It's never fun but at least it's painless
Is Windows detecting your USB flash drive as the wrong capacity? For example, a 16GB flash drive showing up as only a couple hundred MBs in Windows? This can happen for several reasons. Most of the time, the recent formatting of a USB flash drive, on another computer, can cause USB flash drives to display incorrect capacities on other computers.
For example, if you have previously used a flash drive with a Mac computer, and formatted the drive to OS X Extended, and now reformatted the USB flash drive back to Windows FAT32, sometimes it will display incorrectly. Although this is not always the case, reformatting the USB flash drive from the original formatting is the most likely culprit.
Formatting, whether it be a hard drive, flash drive, etc., is never a fun process. However, there is one app that makes restoring your USB flash drive to full capacity easier than ever.
Before getting started, do this quick check. Open the start menu, right click on Computer, and select Manage from the drop down menu. This should open up the Windows Computer Management pane. Click the listing Disk Management, located along the left side of the window.
Assuming that you have your flash drive plugged into an available USB port on your computer, you should see it in the main section of the Computer Management window. Go ahead and click to select, and details should show up below about your USB flash drive.
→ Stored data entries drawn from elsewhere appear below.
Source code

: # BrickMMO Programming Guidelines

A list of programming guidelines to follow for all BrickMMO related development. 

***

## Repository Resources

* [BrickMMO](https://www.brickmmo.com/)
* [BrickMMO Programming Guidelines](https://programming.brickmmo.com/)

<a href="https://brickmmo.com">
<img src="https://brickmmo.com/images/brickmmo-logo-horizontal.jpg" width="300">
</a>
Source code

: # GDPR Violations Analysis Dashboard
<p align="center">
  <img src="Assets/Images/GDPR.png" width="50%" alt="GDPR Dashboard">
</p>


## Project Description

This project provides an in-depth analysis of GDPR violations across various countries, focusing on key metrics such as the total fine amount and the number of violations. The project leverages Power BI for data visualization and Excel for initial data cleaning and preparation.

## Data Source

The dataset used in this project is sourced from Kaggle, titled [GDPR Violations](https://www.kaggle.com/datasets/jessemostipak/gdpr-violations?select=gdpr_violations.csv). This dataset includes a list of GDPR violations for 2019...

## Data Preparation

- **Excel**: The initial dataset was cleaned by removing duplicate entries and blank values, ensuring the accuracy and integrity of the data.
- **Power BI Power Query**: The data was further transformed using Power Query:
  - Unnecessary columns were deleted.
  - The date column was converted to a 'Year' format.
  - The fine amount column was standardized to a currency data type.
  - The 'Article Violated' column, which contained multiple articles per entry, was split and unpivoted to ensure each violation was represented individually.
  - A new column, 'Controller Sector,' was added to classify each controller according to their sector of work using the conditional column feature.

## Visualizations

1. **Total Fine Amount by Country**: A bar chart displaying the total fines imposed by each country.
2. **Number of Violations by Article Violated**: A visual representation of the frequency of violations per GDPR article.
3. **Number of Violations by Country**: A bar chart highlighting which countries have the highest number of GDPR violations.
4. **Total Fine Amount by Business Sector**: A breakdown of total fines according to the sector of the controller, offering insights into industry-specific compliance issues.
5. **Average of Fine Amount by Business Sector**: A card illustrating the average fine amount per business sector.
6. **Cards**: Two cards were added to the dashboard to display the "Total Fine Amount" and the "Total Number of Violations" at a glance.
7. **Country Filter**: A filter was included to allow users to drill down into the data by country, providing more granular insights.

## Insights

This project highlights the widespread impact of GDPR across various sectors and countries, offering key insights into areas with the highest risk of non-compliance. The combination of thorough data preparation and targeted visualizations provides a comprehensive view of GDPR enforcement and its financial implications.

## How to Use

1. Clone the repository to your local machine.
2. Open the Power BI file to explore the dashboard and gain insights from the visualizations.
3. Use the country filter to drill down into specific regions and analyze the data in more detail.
For example, in the screenshot below, you can see that the USB flash drive is showing up as Disk 1 – USB Drive (E:).
Now, understand that this flash drive is showing up correctly. It has already been brought back to full capacity. Your USB drive however, may display as two partitions, or something similar. The first partition, which Windows recognizes, may say something like 500MB. The second partition, which Windows does not recognize, may say something like 7 GB. That is why the flash drive is not showing full capacity.
The problem is, Window’s built-in USB formatting capabilities (right-click on your flash drive, select format), are a little to basic and do not always pick up on the full capacity of a hard drive that has been reformatted several times. Thus, you need to do a full USB drive wipe, and get the drive cleaned up, and partitioned as one whole, so that Windows recognizes the full capacity. From there, you can re-partition it, if you so choose.
To do this, head on over to Easeus and download their free Partition Master software. There was a program called BootIt that used to be owned by Lexar, however, it was bought out by Easeus and now is part of their Partition Master app. Now, this is not guaranteed to work on all flash drives, but chances are high that it will work.
Format USB Drive
For example, I tested this on a cheap Patriot Memory USB drive and it worked like a charm. Once downloaded, go ahead and install the program. Simply click the icon and it should launch.
Make sure that you have anything backed up, as this utility will completely destroy everything on the drive, and restore full capacity. After you get a listing of the current drives and partitions, go ahead and connect your USB drive. The program will say that the disk information has changed and will ask if you want to refresh the screen.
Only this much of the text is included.